出入口は端に1ヶ所で、そこには2名の武装した警備兵が立っている。テーブルもなく、部屋の中央に2脚の椅子だけが置かれて、御堂と刀自古が腰掛けている。
御堂は特に拘束されてはいない。少なくとも、本格的な嫌疑をかけられているわけではないんだと思った。
御堂は、思い切って申し出ることにした。
「あの……訂正して下さい」
「何を?」
「あたしが、入鹿准尉を殺そうとした……とか」
刀自古行政官は、また双眸を細める。今度は不快感とは別の、何かに興味を抱いたようだった。
「3軍合同演習と言う3カ国間の公的行事を利用して、イルドラ軍は軍事行動を起こしました。これは星間協定でも禁止される卑劣な戦闘行為です」
「でも。

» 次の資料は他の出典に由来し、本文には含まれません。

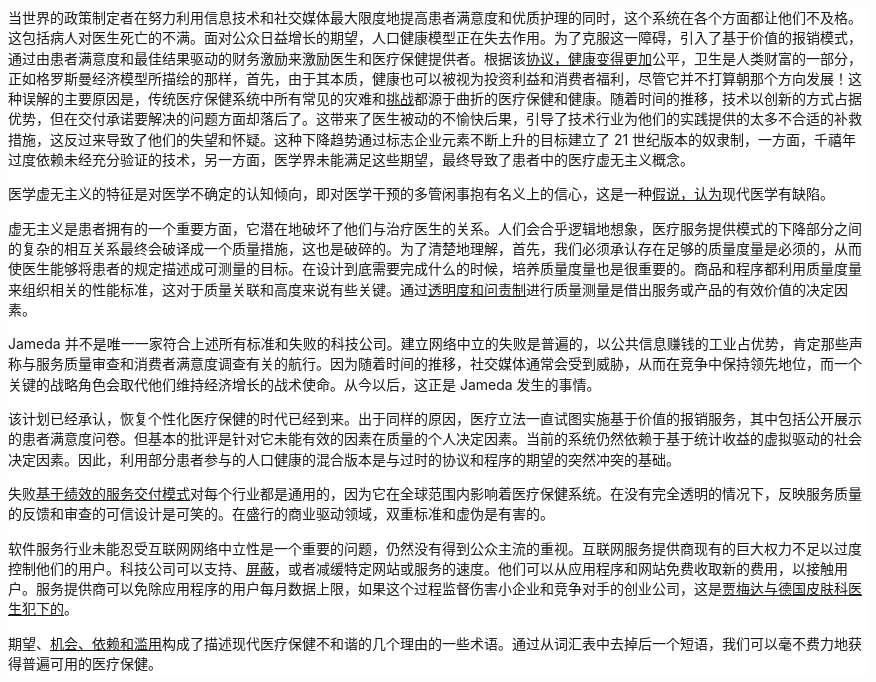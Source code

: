 当世界的政策制定者在努力利用信息技术和社交媒体最大限度地提高患者满意度和优质护理的同时，这个系统在各个方面都让他们不及格。这包括病人对医生死亡的不满。面对公众日益增长的期望，人口健康模型正在失去作用。为了克服这一障碍，引入了基于价值的报销模式，通过由患者满意度和最佳结果驱动的财务激励来激励医生和医疗保健提供者。根据该[协议，健康变得更加](https://medium.com/be-unique/how-can-the-population-health-model-be-effective-54387c6a08ea)公平，卫生是人类财富的一部分，正如格罗斯曼经济模型所描绘的那样，首先，由于其本质，健康也可以被视为投资利益和消费者福利，尽管它并不打算朝那个方向发展！这种误解的主要原因是，传统医疗保健系统中所有常见的灾难和[挑战](https://medium.com/@Adamtabriz/health-and-healthcare-what-are-we-missing-in-the-definition-10b6e9c79506)都源于曲折的医疗保健和健康。随着时间的推移，技术以创新的方式占据优势，但在交付承诺要解决的问题方面却落后了。这带来了医生被动的不愉快后果，引导了技术行业为他们的实践提供的太多不合适的补救措施，这反过来导致了他们的失望和怀疑。这种下降趋势通过标志企业元素不断上升的目标建立了 21 世纪版本的奴隶制，一方面，千禧年过度依赖未经充分验证的技术，另一方面，医学界未能满足这些期望，最终导致了患者中的医疗虚无主义概念。

医学虚无主义的特征是对医学不确定的认知倾向，即对医学干预的多管闲事抱有名义上的信心，这是一种[假说，认为](https://medium.com/datadriveninvestor/medical-nihilism-and-presumptuousness-undermining-of-the-medical-science-eab8fa41ae2f)现代医学有缺陷。

虚无主义是患者拥有的一个重要方面，它潜在地破坏了他们与治疗医生的关系。人们会合乎逻辑地想象，医疗服务提供模式的下降部分之间的复杂的相互关系最终会破译成一个质量措施，这也是破碎的。为了清楚地理解，首先，我们必须承认存在足够的质量度量是必须的，从而使医生能够将患者的规定描述成可测量的目标。在设计到底需要完成什么的时候，培养质量度量也是很重要的。商品和程序都利用质量度量来组织相关的性能标准，这对于质量关联和高度来说有些关键。通过[透明度和问责制](https://medium.com/writers-guild/can-we-ever-bring-transparency-in-healthcare-72fd9e1a5cb)进行质量测量是借出服务或产品的有效价值的决定因素。

Jameda 并不是唯一一家符合上述所有标准和失败的科技公司。建立网络中立的失败是普遍的，以公共信息赚钱的工业占优势，肯定那些声称与服务质量审查和消费者满意度调查有关的航行。因为随着时间的推移，社交媒体通常会受到威胁，从而在竞争中保持领先地位，而一个关键的战略角色会取代他们维持经济增长的战术使命。从今以后，这正是 Jameda 发生的事情。

该计划已经承认，恢复个性化医疗保健的时代已经到来。出于同样的原因，医疗立法一直试图实施基于价值的报销服务，其中包括公开展示的患者满意度问卷。但基本的批评是针对它未能有效的因素在质量的个人决定因素。当前的系统仍然依赖于基于统计收益的虚拟驱动的社会决定因素。因此，利用部分患者参与的人口健康的混合版本是与过时的协议和程序的期望的突然冲突的基础。

失败[基于绩效的服务交付模式](https://medium.com/@Adamtabriz/the-concept-of-quality-measures-in-healthcare-the-good-the-bad-and-the-ugly-2bf76941dc8d)对每个行业都是通用的，因为它在全球范围内影响着医疗保健系统。在没有完全透明的情况下，反映服务质量的反馈和审查的可信设计是可笑的。在盛行的商业驱动领域，双重标准和虚伪是有害的。

软件服务行业未能忍受互联网网络中立性是一个重要的问题，仍然没有得到公众主流的重视。互联网服务提供商现有的巨大权力不足以过度控制他们的用户。科技公司可以支持、[屏蔽](https://www.datadriveninvestor.com/glossary/block/)，或者减缓特定网站或服务的速度。他们可以从应用程序和网站免费收取新的费用，以接触用户。服务提供商可以免除应用程序的用户每月数据上限，如果这个过程监督伤害小企业和竞争对手的创业公司，这是[贾梅达与德国皮肤科医生犯下的](https://medium.com/datadriveninvestor/the-fight-for-internet-freedom-and-healthcare-rights-1c5a5673072d)。

期望、[机会、依赖和滥用](https://link.medium.com/14hIWjlYr2)构成了描述现代医疗保健不和谐的几个理由的一些术语。通过从词汇表中去掉后一个短语，我们可以毫不费力地获得普遍可用的医疗保健。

あれは、ジュエン大尉の個人的な意趣返しで……」
「貴女は、ジュエン大尉と個人的に連絡をとっていたんですね?」
「……違います!」
3カ国間の公的行事を成功させることは、国際的信用を向上させるかも知れない。しかし、水蛭鹿帝が即位した帝国は『受けた屈辱は剣によって返す』を不文の憲章としている。

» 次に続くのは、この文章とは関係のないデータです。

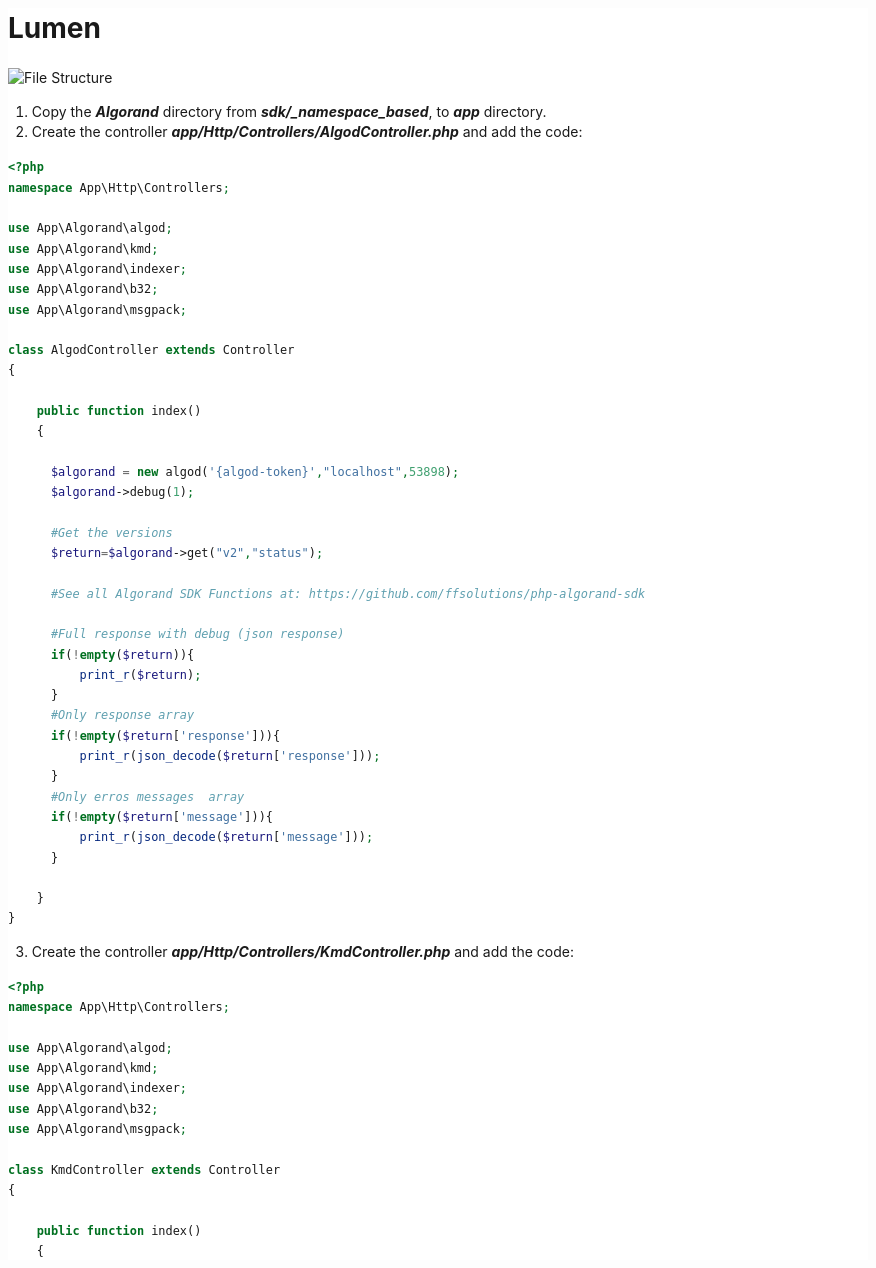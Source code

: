 # Lumen

![File Structure](https://raw.githubusercontent.com/ffsolutions/php-algorand-sdk/main/How%20to%20Use%20with%20PHP%20Frameworks/images/lumen%20file%20structure.png)

 1. Copy the ***Algorand*** directory from ***sdk/_namespace_based***, to ***app*** directory.
 3. Create the controller ***app/Http/Controllers/AlgodController.php*** and add the code:
```php
<?php
namespace App\Http\Controllers;

use App\Algorand\algod;
use App\Algorand\kmd;
use App\Algorand\indexer;
use App\Algorand\b32;
use App\Algorand\msgpack;

class AlgodController extends Controller
{

    public function index()
    {

      $algorand = new algod('{algod-token}',"localhost",53898);
      $algorand->debug(1);

      #Get the versions
      $return=$algorand->get("v2","status");

      #See all Algorand SDK Functions at: https://github.com/ffsolutions/php-algorand-sdk

      #Full response with debug (json response)
      if(!empty($return)){
          print_r($return);
      }
      #Only response array
      if(!empty($return['response'])){
          print_r(json_decode($return['response']));
      }
      #Only erros messages  array
      if(!empty($return['message'])){
          print_r(json_decode($return['message']));
      }

    }
}
```
 3. Create the controller ***app/Http/Controllers/KmdController.php*** and add the code:
```php
<?php
namespace App\Http\Controllers;

use App\Algorand\algod;
use App\Algorand\kmd;
use App\Algorand\indexer;
use App\Algorand\b32;
use App\Algorand\msgpack;

class KmdController extends Controller
{

    public function index()
    {

```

「3カ国間の公式行事だから成功させなくてならない。だから、裏で不都合なことが行われても3カ国間で隠蔽に協力すべきだ……と、言うのですか?」
「……」
「貴女が、どんな正義感をお持ちなのかは詮索しません。けれど、結果として貴女は卑劣な戦闘行為に加担しました。そして、入鹿准尉を見捨てたんです」
そう言う見方もある……御堂は言葉に飲み込んだ。
「明らかに星間協定に違反する軍事行動に、貴女は『朱雀』への報告義務を果たしませんでした。それ故、入鹿准尉は『御堂准尉はイルドラ軍と内通している』と判断しました」
御堂の肩がピクリと動いた。
「イルドラ軍への内通者が新型機のパイロットであるのは、極めて危険です。入鹿准尉は、自機の自爆に新型機を巻き込むことで機密漏洩を最小に留める手段を取りました」
そうだ……目の前が真っ白になったんだっけ。
(あれは……玲が、あたしを殺そうとしたんだ)
御堂の頬を涙が流れた。
「あ、あたしは……ずっと玲を呼び続けてました。本当に心配して……」
「入鹿准尉の生存が確認されたら、トドメを刺すためではないのですか?」
今度は、御堂が怒気を込めた視線を刀自古行政官に向けた。刀自古行政官も、涙が流れるままにしている御堂の顔を見つめる。
「御堂准尉を病室へ連れて行きなさい」
刀自古行政官は、審問室を出て行った。